Rumors that The Walt Disney Company (DIS - Free Report) will acquire most of the film and TV business of Twenty-First Century Fox (FOXA - Free Report) , has finally turned true. The takeover has been signed at $52.4 billion in an all-stock deal.
Under the terms of the deal, Fox stockholders will receive 0.2745 Disney shares for each share held. Fox shareholders will be granted a 25% stake in Disney, and Disney CEO Bob Iger will remain in charge through at least 2021. Disney will assume roughly $13.7 billion of 21st Century Fox’s debt, bringing the total value of the planned transaction to $66.1 billion. The transaction, pending regulatory approval, is expected to complete in 12 to 18 months (read: Why Media Stocks & ETFs Are Under Pressure).
A Big Boon to Disney?
The House of Mouse, which is a home to Lucasfilm (the “Star Wars” movies), Marvel (the “Avengers”) and Pixar (“Toy Story”) as well as the Disney brands, will own Fox’s film production businesses including Twentieth Century Fox, Fox Searchlight and Fox 2000. This would bring the “X-Men”, “Fantastic Four” and “Deadpool” rights back into the Marvel fold and add “Avatar” — the highest grossing movie in history — to Disney’s family of franchises.
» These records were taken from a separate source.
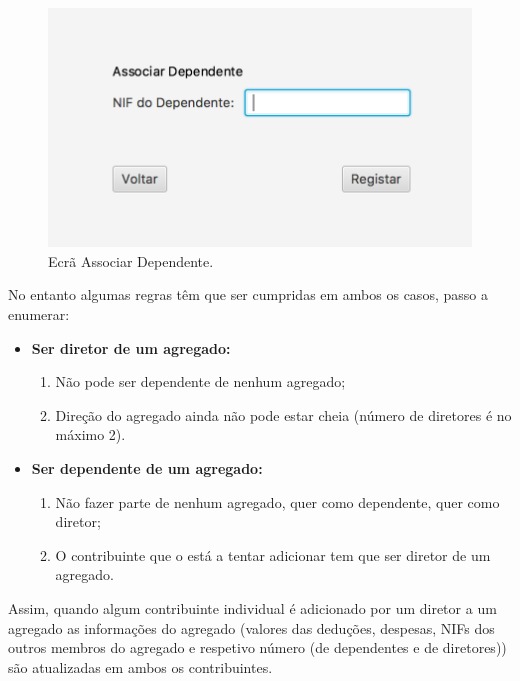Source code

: \documentclass[a4paper]{article}
\begin{document}
\begin{figure}[H]
\centering
\includegraphics[scale=0.35]{imgs/associardependente.png}
\caption{Ecrã Associar Dependente.}
\label{img:associardependente}
\end{figure}

No entanto algumas regras têm que
ser cumpridas em ambos os casos, passo a enumerar:


\begin{itemize}
\item \textbf{Ser diretor de um agregado:}

\begin{enumerate}
\item Não pode ser dependente de nenhum agregado;
\item Direção do agregado ainda não pode estar cheia
(número de diretores é no máximo 2).
\end{enumerate}


\item \textbf{Ser dependente de um agregado:}

\begin{enumerate}
\item Não fazer parte de nenhum agregado, quer como dependente, quer como diretor;
\item O contribuinte que o está a tentar adicionar tem que ser diretor de um agregado.
\end{enumerate}
\end{itemize}

Assim, quando algum contribuinte individual é adicionado por um diretor a um agregado
as informações do agregado (valores das deduções, despesas, NIFs dos outros membros do
agregado e respetivo número (de dependentes e de diretores)) são atualizadas em ambos
os contribuintes.

\vspace{1cm}
\end{document}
Additionally, Disney will acquire the Fox film studio with hit TV series including This Is Us, Modern Family, and The Simpsons, regional sports networks and entertainment cable channels like National Geographic, FX Networks, Fox Sports Regional Networks, as well as international networks like Star India, a controlling stake in Hulu, and a 39% stake of European satellite provider Sky.
Given this, the move would bolster Disney's streaming and television content and come as a perquisite to its planned launch of an ESPN streaming service in 2018 and the studio's streaming service in 2019. It would also spur the competitive positive of Disney and pose a significant threat to growing digital rivals like Netflix (NFLX - Free Report) and Amazon.com (AMZN - Free Report) (read: Netflix at Record High: ETFs to Play).
On the other hand, Fox will spin off the Fox Broadcasting network and stations into a newly listed company centered on live news and sports brands. This will include Fox News Channel, Fox Business Network, Fox Broadcast Company, Fox Sports, Fox Television Stations Group and sports cable networks FS1, FS2, Fox Deportes and Big Ten Network, as well as the company’s studio lot in Century City and equity investment in Roku.
However, the Disney and 21st Century Fox deal will attract the attention of the U.S. Department of Justice, which recently filed an antitrust lawsuit to try and stop the AT&T (T - Free Report) and Time Warner merger.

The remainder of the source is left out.